Over 5,000 Children Killed, Injured in Saudi War on Yemen: UN


Over 5,000 Children Killed, Injured in Saudi War on Yemen: UN

TEHRAN (Tasnim) – The ongoing Saudi aggression against Yemen has killed or injured more than 5,000 children and left another 400,000 severely malnourished and fighting for their lives, the UN children’s agency said.

In a report unveiled in Sana’a on Tuesday, UNICEF said nearly 2 million Yemeni children were out of school, a quarter of them since a Saudi Arabian-led war on the impoverished Arab country.

More than 3 million children were born into the war, the report said, adding they had been “scarred by years of violence, displacement, disease, poverty, under nutrition and a lack of access to basic services.”

UNICEF said the more than 5,000 children killed or injured in the violence amounted to “an average of five children every day since March 2015.”

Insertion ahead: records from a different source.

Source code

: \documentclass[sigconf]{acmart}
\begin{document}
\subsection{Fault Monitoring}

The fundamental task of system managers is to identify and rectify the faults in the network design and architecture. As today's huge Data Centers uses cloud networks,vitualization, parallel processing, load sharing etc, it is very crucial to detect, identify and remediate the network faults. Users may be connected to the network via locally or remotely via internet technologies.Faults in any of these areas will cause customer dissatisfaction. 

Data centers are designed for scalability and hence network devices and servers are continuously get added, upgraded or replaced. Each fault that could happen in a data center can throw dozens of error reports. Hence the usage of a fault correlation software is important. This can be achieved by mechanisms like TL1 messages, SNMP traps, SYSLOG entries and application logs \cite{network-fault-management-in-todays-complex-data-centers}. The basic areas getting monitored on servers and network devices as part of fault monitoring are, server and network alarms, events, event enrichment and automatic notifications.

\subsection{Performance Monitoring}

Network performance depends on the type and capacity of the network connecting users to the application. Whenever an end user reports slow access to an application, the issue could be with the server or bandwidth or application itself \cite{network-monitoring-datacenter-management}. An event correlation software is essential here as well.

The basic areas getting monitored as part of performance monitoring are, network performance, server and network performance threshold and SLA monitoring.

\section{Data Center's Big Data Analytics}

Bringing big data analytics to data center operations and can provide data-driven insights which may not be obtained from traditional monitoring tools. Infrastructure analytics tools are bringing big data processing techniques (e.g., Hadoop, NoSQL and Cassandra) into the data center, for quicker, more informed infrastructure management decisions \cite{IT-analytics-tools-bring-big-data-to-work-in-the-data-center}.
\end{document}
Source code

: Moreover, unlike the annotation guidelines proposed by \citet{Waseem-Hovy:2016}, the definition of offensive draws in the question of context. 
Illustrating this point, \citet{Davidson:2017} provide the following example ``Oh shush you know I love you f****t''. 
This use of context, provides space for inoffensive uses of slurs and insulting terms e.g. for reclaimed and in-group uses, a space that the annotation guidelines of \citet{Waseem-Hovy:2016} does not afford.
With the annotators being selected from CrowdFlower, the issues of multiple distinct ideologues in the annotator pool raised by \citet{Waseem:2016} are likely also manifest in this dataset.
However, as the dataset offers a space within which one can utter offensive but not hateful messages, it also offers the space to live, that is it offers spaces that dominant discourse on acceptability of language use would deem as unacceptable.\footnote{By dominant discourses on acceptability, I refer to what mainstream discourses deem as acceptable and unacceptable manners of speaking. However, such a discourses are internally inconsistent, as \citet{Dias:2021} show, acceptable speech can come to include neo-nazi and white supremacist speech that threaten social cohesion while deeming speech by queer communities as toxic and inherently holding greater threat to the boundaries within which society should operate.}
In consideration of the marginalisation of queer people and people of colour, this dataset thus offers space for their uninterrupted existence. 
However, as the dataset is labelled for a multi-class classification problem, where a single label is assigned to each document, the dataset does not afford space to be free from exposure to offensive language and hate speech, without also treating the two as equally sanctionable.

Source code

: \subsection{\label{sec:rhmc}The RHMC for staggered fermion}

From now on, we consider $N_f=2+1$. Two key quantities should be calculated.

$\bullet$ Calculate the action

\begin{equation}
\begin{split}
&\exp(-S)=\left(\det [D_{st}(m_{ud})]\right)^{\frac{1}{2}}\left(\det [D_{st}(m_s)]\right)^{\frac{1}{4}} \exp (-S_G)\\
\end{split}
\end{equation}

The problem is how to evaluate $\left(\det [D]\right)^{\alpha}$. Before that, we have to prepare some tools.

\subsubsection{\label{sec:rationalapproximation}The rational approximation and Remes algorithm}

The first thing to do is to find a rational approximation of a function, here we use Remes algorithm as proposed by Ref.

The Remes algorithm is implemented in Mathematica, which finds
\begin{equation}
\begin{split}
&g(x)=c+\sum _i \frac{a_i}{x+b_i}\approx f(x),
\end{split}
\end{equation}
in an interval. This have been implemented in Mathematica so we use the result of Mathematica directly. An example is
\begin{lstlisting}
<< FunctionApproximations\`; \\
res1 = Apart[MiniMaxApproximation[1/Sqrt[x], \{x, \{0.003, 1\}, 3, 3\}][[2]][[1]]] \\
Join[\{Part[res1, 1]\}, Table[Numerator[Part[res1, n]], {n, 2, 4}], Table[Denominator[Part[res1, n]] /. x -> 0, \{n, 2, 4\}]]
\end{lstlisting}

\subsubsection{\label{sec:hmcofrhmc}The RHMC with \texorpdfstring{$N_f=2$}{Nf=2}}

“An entire generation of children in Yemen is growing up knowing nothing but violence,” said Meritxell Relano, UNICEF representative in Yemen, according to UN News Center.

“Malnutrition and disease are rampant as basic services collapse,” he added.

The UN agency said more than 11 million children – or “nearly every child in Yemen” – was now in need of humanitarian assistance.

Four mobile cranes arrived in the Houthi-controlled Hudaida Port, the UN said Monday, after the coalition agreed to let them into Yemen, where nearly three years of war have pushed it to the verge of famine.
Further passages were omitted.